B3 ha encontrado hoy una
máquina con caracteres alfabéticos que se levantan al pulsarlas y tocan un rulo
oscuro y la ha traído aquí, a este agujero.
Unos dicen que es un
artilugio musical, otros apuestan por un artefacto de espionaje anterior a la
mítica Enigma aunque yo no le encuentro sentido alguno.

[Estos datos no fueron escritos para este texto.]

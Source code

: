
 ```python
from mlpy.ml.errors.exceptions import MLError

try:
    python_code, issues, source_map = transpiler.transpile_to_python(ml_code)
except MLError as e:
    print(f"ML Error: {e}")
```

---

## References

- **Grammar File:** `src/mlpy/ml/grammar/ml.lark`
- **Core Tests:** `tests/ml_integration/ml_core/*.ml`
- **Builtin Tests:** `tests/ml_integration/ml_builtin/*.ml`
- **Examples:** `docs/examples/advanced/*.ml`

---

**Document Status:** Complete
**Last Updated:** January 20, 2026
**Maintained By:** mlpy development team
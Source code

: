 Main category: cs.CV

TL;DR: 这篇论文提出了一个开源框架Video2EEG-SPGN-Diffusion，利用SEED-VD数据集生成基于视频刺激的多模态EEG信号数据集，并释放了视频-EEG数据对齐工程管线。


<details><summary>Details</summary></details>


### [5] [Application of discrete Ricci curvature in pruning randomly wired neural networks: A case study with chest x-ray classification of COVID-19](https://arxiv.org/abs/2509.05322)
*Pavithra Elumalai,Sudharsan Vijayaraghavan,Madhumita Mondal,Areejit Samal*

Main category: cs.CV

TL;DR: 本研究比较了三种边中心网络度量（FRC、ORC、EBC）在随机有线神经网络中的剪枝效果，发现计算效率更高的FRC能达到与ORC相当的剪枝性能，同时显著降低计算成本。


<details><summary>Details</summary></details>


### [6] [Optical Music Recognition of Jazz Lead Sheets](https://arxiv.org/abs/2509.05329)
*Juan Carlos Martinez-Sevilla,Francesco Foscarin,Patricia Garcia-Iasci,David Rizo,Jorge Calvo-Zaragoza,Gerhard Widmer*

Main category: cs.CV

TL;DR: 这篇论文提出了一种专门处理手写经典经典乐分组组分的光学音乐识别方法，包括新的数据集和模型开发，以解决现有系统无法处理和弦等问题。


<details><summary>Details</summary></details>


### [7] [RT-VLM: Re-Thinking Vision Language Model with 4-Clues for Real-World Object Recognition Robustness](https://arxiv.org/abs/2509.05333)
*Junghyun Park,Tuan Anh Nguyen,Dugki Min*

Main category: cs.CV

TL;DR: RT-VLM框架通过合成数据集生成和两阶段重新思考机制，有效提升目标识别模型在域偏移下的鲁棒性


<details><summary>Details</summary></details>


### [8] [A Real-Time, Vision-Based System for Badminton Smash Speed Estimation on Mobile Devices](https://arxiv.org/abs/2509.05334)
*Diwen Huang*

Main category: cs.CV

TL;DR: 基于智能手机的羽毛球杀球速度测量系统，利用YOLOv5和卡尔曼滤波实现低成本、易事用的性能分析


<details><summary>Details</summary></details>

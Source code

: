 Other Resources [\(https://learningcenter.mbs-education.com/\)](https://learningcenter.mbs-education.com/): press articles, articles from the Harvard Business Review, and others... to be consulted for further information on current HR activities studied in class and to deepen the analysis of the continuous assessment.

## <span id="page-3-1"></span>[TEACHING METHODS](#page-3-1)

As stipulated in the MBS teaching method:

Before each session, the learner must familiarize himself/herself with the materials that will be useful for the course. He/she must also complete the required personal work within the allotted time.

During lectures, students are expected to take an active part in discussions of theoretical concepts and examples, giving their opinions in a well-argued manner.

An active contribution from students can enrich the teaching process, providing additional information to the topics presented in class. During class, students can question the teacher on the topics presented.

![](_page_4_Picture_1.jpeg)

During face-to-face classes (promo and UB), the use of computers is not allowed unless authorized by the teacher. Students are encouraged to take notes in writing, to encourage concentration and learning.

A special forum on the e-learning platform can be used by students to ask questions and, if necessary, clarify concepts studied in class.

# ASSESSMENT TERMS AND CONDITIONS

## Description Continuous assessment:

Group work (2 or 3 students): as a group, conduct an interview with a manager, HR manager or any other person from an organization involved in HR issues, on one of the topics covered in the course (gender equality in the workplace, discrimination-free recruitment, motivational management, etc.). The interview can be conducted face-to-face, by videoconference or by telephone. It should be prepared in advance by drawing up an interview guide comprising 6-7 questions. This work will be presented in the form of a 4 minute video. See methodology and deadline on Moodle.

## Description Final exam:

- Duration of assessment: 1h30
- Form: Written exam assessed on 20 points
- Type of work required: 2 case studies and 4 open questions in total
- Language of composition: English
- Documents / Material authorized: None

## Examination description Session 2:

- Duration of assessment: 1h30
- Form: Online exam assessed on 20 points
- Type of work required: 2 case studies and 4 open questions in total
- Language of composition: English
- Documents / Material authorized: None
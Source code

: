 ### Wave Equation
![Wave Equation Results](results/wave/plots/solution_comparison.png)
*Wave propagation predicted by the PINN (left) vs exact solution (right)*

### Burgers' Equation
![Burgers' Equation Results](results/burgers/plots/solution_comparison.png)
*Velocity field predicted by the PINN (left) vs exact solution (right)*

B3 es un elemento inquieto
que a veces sale a la superficie en busca del mar. Le gusta sumergirse en el
océano. Allí encontró la extraña máquina, en un antiguo edificio de Cádiz, una
ciudad que desde el año 2100 se encuentra sumergida en el mar a merced de las
impetuosas corrientes marinas, bajo el rugir de las olas.
La curiosidad siempre me
pudo y por eso decidí volver al lugar donde apareció la extraña máquina. Quizás
encuentre alguna pista que nos ayude a solucionar el misterio, pensé. Esperé a
que llegara la noche, me puse la pesada túnica plomiza sobre el traje acuático,
me cubrí la cabeza y el rostro y comencé mi andadura sobre la inhóspita tierra seca,
atravesando lo que hacía cientos de años había sido una ciudad donde parece ser
que se podía vivir en la superficie. Nadie pensó que el sol, amigo y creador de
vida un día se convertiría en el peor enemigo que tuvo nunca la tierra además
de absurdas guerras por el poder que acabaron sembrando el planeta de cabezas
nucleares, exterminándolo todo. Y nadie pudo sospechar que los miserables nos
veríamos obligados a sobrevivir bajo tierra, casi enterrados en vida y que los privilegiados escaparan en sus
poderosas naves hasta otros planetas lejanos dejándonos en la más absoluta
precariedad.
Estuve caminando toda la
noche. Miré al cielo que pintaba nubes amarillas. Era de mañana cuando llegué a
lo que un día fue Cádiz. Me introduje en el mar y buceé buscando el habitáculo
como me instruyó B3. Apenas necesitaba oxígeno después de tanto tiempo casi sin
aire. A pesar del desapacible elemento, la bravura de sus aguas y sus
monstruosas olas, conseguí llegar al sitio y encontré la casa. Toda su
arquitectura estaba tapizada de conchas adheridas, crustáceos y algas que le
otorgaban un aspecto tétrico y oscuro. Recorrí la estancia buscando algún
vestigio del pasado y de pronto vi cómo en un rincón descansaba un cofre
cerrado. Cogí una piedra y golpeé el candado hasta que se abrió dejando salir
papeles escritos. Rápidamente los abarqué con mis manos y regresé a mi refugio.
Una vez allí los puse a secar, había hojas sueltas y libros antiguos. Las
letras impresas allí se podían leer y en cada página, un nombre, Rafael
Alberti. Agradecí que la escritura no hubiera desaparecido de nuestro mundo
aunque se mantenía viva por pura necesidad. Los diferentes grupos de humanos
que malvivíamos en los agujeros, nos comunicábamos a base de notas escritas que
un correo se encargaba de llevar y traer.
En ese libro antiguo se
hablaba de palomas. Nosotros, los miserables, no habíamos visto nunca una
paloma ni nada que surcara los cielos excepto los drones vigilantes, aunque
nunca supe para qué necesitábamos vigilancia ni por parte de quién.
Hablaba también el libro de caballos que
galopaban. Cómo me hubiese gustado galopar a lomos de uno de ellos, piel con
piel, sintiendo la brisa en el rostro. ¿Qué habían hecho con la tierra? El
libro también hablaba de amor. Bajo tierra no había lugar para el amor.
Respirar era la prioridad. Y comer gusanos. Y murciélagos. Y cangrejos albinos de
lagunas subterráneas. Ya no quedaban ni ratas ni cucarachas.
Decidí acondicionar una
parte de la galería para poner esos libros y todos los que encontrara en las
ruinas de la ciudad destruida. Los libros en papel desaparecieron con internet
en el 2186. Ilusos los hombres que creyeron que los satélites eran inmortales,
invencibles. No contaron con la maldición del sol y ahora no había aparato en
el que se pudiera leer ni una triste frase.
La vida bajo tierra
seguía su curso pero ahora un poco más llevadera. Las horas muertas tenían algo
más de vida, todas las vidas escritas.
Un día cuando salí al
exterior con mi pesada túnica de plomo, vi algo que danzaba en el aire. Era de
color blanco y de aspecto suave. Me recordó a la paloma de Alberti y en el pico
traía la esperanza. Comprobé que podía respirar mucho mejor. La tierra empezaba
a recuperarse, no había duda, y era nuestra tarea devolverle su sentido.